Posted 20th September
Did you know this month is Organic September?
The month-long campaign looks to raise the profile of organic food, produce which is defined by DEFRA as coming from a trusted source and doesn't use man-made fertilisers, pesticides, growth regulators and livestock feed additives.
Growing your own food will allow you to have complete control over how this will be done, with the nutritional benefits of picking and eating produce straight away proving to be immense, as few nutrients will be lost.
Here, The Greenhouse People debunk five of the most common 'grow your own' myths to show how anyone can get involved in producing their own.
"I don't have space"
It is a commonly held misconception that you need acres of land to grow your own fruit and vegetables. Yet in reality, you can grow a number of delicious plants in a small space - all you need is to choose wisely and get creative. You need to decide what you want based on what you enjoy eating, what will be expensive, and what you can grow in the space you have.
Legumes (this includes runner beans, broad beans, French beans and peas), squashes and pumpkins are ideal for smaller gardens, as they use vertical space. If you're planning to grow on your balcow or windowsills, salad leaves, herbs and tomatoes will flourish, and cost a fraciton of the supermarket price. However, remember that plants do not like being over-crowded.
"I'm horticulturally hopeless"
If you don't have any garden wisdom, don't fret. Instead, try starting with fool-proof fruits, such as strawberries, raspberries and blackberries. Just make sure you water them during any dry spells and cut them back to ground level before winter. The majority of seed companies will sell packets of mixed salad leaves in a wide variety of shapes and colours too, so you can wow your dinner guests.
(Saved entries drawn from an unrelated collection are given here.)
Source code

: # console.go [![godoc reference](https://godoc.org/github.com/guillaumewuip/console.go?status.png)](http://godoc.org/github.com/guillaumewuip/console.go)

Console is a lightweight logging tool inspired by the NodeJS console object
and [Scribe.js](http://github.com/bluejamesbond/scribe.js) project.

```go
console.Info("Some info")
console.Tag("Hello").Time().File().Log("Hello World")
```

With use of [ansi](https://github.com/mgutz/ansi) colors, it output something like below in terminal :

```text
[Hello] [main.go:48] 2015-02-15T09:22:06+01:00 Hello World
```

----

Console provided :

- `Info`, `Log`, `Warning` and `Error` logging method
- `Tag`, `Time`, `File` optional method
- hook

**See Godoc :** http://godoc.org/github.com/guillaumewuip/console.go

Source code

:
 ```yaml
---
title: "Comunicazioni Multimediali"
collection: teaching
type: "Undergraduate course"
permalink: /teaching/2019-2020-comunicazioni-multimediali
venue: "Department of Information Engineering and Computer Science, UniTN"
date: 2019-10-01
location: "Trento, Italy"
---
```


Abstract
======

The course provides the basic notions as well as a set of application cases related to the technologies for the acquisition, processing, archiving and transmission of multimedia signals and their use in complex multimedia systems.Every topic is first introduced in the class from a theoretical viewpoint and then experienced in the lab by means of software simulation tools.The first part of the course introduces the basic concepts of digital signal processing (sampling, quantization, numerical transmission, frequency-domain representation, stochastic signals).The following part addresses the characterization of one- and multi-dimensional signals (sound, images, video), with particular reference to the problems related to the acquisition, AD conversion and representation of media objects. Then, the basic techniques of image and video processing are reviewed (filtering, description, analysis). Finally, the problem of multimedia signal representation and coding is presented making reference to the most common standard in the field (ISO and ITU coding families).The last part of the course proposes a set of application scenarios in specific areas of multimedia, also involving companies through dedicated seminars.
The internet will be a great resource for newcomers to gardening, but being faced with millions of pages can prove overwhelming. To narrow it down, you should prioritise UK-based sites as they will have the most relevant information with regards to seasonal weather, native pests and any locally available produce.
"I'm too time-poor"
It's a commonly held belief that growing your own food will be too time consuming to try. In fact, it can actually prove to be the opposite.
For instance, if you need some spring onions to finish a salad or thyme for your Sunday roast, you won't need to pop to the shops. If you have the area, you should think about growing squashes, courgettes and cucumbers - these super-performers will keep yours and even your friends' kitchens stocked, with the minimum of time invested.
"I can't because I rent"
Okay, your landlord would probably oppose you digging up the garden, but this doesn't mean you can't grow your own. Non-permanent container gardens - for instance tubs, pots and barrels - are the ideal compromise, along with window boxes and hanging baskets. You can try mixing edible flowers to brighten up your outside space, and these can be used as pretty garnishes.
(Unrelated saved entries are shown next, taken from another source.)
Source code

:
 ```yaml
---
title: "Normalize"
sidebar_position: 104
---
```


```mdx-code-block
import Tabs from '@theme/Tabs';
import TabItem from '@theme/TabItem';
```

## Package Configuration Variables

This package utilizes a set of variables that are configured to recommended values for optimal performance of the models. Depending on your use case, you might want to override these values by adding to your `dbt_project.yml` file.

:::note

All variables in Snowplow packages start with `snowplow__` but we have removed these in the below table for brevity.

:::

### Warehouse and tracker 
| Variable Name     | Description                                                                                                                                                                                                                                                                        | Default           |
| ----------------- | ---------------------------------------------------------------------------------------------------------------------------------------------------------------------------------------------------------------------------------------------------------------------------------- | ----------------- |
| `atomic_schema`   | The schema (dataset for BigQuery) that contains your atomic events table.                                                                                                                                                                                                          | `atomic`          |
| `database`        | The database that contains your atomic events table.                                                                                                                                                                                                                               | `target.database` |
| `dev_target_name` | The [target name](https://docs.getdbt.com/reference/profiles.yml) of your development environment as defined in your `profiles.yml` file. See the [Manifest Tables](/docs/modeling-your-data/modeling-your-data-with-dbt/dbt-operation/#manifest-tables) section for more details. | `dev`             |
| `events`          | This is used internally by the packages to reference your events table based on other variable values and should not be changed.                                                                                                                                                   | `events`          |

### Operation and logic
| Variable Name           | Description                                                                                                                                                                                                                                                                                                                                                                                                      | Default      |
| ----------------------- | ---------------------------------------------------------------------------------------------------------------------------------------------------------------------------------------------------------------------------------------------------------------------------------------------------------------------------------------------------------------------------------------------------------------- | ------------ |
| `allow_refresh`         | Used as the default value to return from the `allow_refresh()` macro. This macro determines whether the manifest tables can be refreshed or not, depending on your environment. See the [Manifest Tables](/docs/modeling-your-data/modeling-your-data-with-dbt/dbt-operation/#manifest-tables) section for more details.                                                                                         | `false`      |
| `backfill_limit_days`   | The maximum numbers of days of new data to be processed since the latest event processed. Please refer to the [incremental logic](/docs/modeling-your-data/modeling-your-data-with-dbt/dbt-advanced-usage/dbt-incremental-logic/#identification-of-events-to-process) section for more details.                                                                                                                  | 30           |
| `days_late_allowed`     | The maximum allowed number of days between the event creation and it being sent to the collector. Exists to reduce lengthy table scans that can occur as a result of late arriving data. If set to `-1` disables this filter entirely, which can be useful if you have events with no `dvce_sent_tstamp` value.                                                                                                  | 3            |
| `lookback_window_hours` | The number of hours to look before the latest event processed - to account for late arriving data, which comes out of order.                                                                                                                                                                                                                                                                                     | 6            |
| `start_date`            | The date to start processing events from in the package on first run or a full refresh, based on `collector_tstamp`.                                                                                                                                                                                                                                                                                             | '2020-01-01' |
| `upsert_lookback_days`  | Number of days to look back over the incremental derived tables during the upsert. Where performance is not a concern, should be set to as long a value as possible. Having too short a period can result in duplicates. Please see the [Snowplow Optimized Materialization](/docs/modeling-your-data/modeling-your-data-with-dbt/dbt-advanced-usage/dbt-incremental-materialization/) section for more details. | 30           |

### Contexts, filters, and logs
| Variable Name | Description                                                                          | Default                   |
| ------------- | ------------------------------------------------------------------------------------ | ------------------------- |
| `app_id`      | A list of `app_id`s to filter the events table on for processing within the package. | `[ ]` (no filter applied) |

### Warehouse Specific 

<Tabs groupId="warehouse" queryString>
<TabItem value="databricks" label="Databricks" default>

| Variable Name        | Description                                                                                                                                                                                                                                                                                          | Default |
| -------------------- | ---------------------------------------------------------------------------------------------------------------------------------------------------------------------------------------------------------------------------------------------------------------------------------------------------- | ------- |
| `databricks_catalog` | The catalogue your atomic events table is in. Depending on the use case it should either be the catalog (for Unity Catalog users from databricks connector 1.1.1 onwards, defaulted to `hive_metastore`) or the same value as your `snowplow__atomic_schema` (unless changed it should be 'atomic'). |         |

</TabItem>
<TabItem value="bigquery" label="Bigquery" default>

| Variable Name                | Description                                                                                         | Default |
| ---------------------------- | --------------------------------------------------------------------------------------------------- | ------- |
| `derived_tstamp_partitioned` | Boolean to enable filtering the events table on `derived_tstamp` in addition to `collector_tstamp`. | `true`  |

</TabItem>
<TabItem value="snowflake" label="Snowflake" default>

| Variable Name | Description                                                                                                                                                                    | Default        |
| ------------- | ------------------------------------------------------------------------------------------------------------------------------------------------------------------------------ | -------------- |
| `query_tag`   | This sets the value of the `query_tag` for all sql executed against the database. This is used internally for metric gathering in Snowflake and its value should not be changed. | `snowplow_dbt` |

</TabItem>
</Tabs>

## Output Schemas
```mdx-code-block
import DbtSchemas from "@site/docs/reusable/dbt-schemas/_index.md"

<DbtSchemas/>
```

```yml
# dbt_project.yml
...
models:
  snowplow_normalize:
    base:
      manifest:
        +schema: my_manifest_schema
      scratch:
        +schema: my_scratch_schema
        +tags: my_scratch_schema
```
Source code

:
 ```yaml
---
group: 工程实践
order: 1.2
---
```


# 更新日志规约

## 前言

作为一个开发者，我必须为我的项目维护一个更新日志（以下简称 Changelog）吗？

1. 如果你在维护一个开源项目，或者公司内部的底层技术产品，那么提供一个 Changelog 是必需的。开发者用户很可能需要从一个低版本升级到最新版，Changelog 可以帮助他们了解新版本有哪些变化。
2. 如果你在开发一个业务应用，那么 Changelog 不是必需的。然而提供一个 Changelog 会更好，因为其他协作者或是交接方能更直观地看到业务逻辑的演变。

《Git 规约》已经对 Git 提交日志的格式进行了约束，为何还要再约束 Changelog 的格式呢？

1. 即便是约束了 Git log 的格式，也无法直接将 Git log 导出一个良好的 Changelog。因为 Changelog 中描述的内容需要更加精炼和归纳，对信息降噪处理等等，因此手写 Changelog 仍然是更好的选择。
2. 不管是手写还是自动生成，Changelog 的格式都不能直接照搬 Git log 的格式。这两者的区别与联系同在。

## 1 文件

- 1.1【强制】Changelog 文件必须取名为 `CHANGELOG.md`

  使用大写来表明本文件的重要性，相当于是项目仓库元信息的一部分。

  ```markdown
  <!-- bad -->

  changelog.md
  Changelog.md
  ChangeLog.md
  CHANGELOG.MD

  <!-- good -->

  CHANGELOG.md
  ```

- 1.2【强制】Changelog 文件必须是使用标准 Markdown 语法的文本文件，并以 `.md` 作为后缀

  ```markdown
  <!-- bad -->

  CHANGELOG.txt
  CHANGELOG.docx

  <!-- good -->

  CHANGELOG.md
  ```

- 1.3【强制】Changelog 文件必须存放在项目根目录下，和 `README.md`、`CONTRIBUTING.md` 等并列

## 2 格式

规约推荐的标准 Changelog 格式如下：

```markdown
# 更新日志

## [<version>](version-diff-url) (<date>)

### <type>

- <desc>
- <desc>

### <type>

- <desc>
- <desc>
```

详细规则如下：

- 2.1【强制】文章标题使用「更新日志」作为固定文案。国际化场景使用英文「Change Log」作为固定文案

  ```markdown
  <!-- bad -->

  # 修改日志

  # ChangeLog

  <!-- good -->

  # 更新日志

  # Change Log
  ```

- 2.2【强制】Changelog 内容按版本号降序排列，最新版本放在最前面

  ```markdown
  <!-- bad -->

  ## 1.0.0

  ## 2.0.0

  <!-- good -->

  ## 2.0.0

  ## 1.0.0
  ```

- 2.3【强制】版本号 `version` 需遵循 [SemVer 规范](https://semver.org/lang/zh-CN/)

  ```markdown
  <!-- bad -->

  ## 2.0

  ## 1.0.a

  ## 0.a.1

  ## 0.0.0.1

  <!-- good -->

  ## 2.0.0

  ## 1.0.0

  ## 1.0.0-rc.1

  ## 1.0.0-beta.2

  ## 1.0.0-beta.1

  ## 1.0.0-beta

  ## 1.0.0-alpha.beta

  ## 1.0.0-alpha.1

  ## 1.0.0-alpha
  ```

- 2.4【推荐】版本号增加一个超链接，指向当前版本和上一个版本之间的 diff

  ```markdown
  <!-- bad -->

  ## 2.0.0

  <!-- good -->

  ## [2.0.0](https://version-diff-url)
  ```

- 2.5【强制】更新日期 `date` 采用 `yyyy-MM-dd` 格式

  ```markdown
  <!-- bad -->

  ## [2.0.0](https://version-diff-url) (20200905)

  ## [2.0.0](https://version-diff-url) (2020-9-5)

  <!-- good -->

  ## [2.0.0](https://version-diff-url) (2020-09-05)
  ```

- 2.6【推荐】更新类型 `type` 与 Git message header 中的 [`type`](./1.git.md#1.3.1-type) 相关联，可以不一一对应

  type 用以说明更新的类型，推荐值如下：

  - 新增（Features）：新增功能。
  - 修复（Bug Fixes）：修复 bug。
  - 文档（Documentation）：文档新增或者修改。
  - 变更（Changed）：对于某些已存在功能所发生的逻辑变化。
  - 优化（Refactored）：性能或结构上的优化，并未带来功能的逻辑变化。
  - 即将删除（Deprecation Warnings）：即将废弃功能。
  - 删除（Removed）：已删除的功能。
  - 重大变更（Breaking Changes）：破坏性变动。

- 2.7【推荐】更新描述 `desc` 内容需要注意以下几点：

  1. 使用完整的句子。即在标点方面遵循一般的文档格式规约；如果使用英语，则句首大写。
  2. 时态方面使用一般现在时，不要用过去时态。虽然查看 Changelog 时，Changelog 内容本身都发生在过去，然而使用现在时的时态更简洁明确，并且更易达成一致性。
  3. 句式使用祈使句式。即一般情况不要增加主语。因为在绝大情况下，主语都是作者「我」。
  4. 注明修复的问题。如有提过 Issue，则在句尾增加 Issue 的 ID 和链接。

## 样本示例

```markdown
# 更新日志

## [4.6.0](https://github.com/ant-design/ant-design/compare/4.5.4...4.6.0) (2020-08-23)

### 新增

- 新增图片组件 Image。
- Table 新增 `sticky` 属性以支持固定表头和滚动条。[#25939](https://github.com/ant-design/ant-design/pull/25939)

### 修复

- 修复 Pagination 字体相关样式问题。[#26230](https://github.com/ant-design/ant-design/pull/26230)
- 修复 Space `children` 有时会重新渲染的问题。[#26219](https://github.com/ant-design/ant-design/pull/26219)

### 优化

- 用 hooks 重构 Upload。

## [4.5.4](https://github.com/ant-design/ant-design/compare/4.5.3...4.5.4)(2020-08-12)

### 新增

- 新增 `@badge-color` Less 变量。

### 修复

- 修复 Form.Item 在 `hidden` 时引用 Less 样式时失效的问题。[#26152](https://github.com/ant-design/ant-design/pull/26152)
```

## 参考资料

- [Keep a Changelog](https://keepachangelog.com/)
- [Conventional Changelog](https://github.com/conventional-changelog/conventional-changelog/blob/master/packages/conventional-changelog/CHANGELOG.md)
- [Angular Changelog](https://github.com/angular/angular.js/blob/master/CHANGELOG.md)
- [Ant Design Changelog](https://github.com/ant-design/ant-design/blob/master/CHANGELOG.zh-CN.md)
If you'd like to make the most of your rental property's garden by creating a vegetable patch or installing a greenhouse, you should speak to your landlord and explain the plans. It will often be a well looked after and functional garden which adds value to a property and appeal to future tenants.
"My garden doesn't get enough sun"
Plants will need a high input of sun, which can be a struggle for urban dwellers. Varieties of fruit that are naturally tart do not need great exposure to sunlight as a way of developing their sweetness. You should try currants, gooseberries, blackberries and sour cherries.
There are also some simple things you can do to encourage more light into your outside space, by cutting back overgrown bushes, using reflective mulch to bounce light into plant leaves, or moving containers in the morning and early evening to catch the sun.